— Work item —
Every line of the records counts; transcribe each one exactly.
------ Extracted information
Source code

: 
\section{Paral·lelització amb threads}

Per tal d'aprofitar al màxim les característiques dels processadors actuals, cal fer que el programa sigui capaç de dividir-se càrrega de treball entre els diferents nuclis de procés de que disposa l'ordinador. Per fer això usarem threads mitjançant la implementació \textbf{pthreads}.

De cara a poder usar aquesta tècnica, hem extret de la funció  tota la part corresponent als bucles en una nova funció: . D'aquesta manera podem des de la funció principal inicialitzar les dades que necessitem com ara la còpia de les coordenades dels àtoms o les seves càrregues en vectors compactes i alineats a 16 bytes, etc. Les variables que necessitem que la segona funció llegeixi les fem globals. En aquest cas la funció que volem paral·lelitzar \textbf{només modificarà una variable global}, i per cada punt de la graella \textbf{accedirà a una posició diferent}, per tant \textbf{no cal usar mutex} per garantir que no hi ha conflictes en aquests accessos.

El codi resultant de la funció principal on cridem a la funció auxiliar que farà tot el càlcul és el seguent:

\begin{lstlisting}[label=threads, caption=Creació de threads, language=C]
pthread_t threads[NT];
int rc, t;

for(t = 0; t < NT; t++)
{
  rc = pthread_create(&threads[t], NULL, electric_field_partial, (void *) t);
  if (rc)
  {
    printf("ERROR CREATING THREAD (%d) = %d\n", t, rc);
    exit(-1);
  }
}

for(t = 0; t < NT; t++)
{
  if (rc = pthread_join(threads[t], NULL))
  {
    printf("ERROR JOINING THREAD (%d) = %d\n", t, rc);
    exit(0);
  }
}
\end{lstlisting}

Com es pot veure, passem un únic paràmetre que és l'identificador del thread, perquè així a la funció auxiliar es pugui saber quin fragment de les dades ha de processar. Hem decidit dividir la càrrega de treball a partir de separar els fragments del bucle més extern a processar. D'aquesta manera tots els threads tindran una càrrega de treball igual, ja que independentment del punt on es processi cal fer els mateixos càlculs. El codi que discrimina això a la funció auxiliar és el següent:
------------
— Your response —
Source code

: 
\section{Paral·lelització amb threads}

Per tal d'aprofitar al màxim les característiques dels processadors actuals, cal fer que el programa sigui capaç de dividir-se càrrega de treball entre els diferents nuclis de procés de que disposa l'ordinador. Per fer això usarem threads mitjançant la implementació \textbf{pthreads}.

De cara a poder usar aquesta tècnica, hem extret de la funció  tota la part corresponent als bucles en una nova funció: . D'aquesta manera podem des de la funció principal inicialitzar les dades que necessitem com ara la còpia de les coordenades dels àtoms o les seves càrregues en vectors compactes i alineats a 16 bytes, etc. Les variables que necessitem que la segona funció llegeixi les fem globals. En aquest cas la funció que volem paral·lelitzar \textbf{només modificarà una variable global}, i per cada punt de la graella \textbf{accedirà a una posició diferent}, per tant \textbf{no cal usar mutex} per garantir que no hi ha conflictes en aquests accessos.

El codi resultant de la funció principal on cridem a la funció auxiliar que farà tot el càlcul és el seguent:

\begin{lstlisting}[label=threads, caption=Creació de threads, language=C]
pthread_t threads[NT];
int rc, t;

for(t = 0; t < NT; t++)
{
  rc = pthread_create(&threads[t], NULL, electric_field_partial, (void *) t);
  if (rc)
  {
    printf("ERROR CREATING THREAD (%d) = %d\n", t, rc);
    exit(-1);
  }
}

for(t = 0; t < NT; t++)
{
  if (rc = pthread_join(threads[t], NULL))
  {
    printf("ERROR JOINING THREAD (%d) = %d\n", t, rc);
    exit(0);
  }
}
\end{lstlisting}

Com es pot veure, passem un únic paràmetre que és l'identificador del thread, perquè així a la funció auxiliar es pugui saber quin fragment de les dades ha de processar. Hem decidit dividir la càrrega de treball a partir de separar els fragments del bucle més extern a processar. D'aquesta manera tots els threads tindran una càrrega de treball igual, ja que independentment del punt on es processi cal fer els mateixos càlculs. El codi que discrimina això a la funció auxiliar és el següent:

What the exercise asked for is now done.